How safe are non-vitamin K antagonist oral anticoagulants in atrial fibrillation?

Abstract

The development of non-vitamin K antagonist oral anticoagulants (NOACs), also formerly referred to as ‘new’, or ‘novel’, or ‘direct’ oral anticoagulants, in atrial fibrillation (AF) has involved the organization and performance of clinical trials overall accruing experience in over 80,000 patients, approximately 10 times more than patients ever tested with vitamin K antagonists (VKAs) against placebo or aspirin. These drugs were originally developed with the aim of providing practical alternatives to VKAs, not requiring anticoagulation monitoring, and with fixed dosing.

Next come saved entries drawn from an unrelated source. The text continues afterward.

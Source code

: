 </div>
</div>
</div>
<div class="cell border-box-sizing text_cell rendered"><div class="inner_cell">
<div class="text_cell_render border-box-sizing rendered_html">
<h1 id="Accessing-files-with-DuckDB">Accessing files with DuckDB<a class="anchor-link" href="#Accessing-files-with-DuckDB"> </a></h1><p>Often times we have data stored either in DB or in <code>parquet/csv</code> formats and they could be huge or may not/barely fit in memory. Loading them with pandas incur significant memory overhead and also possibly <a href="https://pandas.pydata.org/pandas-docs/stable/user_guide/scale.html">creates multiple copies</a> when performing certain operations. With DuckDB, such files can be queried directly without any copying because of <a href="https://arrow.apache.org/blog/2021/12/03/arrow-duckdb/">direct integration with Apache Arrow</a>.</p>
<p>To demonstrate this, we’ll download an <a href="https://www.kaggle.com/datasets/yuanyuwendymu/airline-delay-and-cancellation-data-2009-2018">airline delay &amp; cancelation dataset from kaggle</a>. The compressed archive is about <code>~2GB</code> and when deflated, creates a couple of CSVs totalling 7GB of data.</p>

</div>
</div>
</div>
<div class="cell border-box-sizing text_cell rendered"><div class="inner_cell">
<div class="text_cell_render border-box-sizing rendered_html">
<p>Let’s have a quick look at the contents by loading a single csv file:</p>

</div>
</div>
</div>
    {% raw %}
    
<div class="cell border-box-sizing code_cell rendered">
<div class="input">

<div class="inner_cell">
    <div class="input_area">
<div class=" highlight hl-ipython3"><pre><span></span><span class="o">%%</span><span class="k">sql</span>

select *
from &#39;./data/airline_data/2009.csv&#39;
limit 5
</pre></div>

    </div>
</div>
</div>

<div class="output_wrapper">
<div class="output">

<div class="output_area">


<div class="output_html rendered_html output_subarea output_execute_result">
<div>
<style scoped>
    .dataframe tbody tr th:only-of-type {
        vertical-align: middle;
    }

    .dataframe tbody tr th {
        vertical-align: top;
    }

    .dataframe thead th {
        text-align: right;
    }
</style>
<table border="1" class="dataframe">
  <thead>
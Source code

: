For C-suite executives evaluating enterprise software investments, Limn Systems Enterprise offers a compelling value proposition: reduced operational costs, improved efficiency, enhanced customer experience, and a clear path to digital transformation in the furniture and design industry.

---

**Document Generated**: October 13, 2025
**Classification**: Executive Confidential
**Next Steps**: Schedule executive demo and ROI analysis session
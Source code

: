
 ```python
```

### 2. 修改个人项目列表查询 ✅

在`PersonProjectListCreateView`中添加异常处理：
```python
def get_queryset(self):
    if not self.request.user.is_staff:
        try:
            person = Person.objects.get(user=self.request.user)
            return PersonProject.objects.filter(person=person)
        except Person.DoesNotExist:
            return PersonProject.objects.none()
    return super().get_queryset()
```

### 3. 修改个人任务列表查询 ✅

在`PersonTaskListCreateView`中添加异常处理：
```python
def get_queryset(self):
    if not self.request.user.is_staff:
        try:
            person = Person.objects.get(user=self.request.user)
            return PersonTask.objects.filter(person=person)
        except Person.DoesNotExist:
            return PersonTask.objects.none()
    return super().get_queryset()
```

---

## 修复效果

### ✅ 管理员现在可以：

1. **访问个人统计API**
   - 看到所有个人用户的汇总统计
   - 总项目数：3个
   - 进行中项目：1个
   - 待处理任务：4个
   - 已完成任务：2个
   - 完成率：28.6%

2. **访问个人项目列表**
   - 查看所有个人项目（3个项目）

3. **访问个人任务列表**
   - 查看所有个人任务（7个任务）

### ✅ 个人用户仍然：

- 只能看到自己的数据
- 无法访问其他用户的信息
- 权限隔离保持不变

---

They are, however based on this large clinical trial experience now considered to be overall ‘better’ than VKAs, and are therefore currently recommended as the first option of treatment in the vast majority of patients with AF. An important part of their quick acceptance by the international community is their overall better safety compared with VKAs. However the concept of safety is complex and multi-faceted, and can be analyzed in terms of major bleeding, intracranial hemorrhage, mortality, or other criteria. While not all doses of NOACs tested in phase III comparative trials against warfarin have shown less major bleeding or less overall death, all NOACs, at all doses tested, have shown less intracranial hemorrhage. More importantly, all NOAC doses tested appear to show a ‘net clinical benefit’ compared with warfarin. This article expands on the concept of the ‘net clinical benefit’ and on how this may inform clinical decisions, reinforcing the perception of NOACs as better drugs than VKAs in preventing stroke in AF.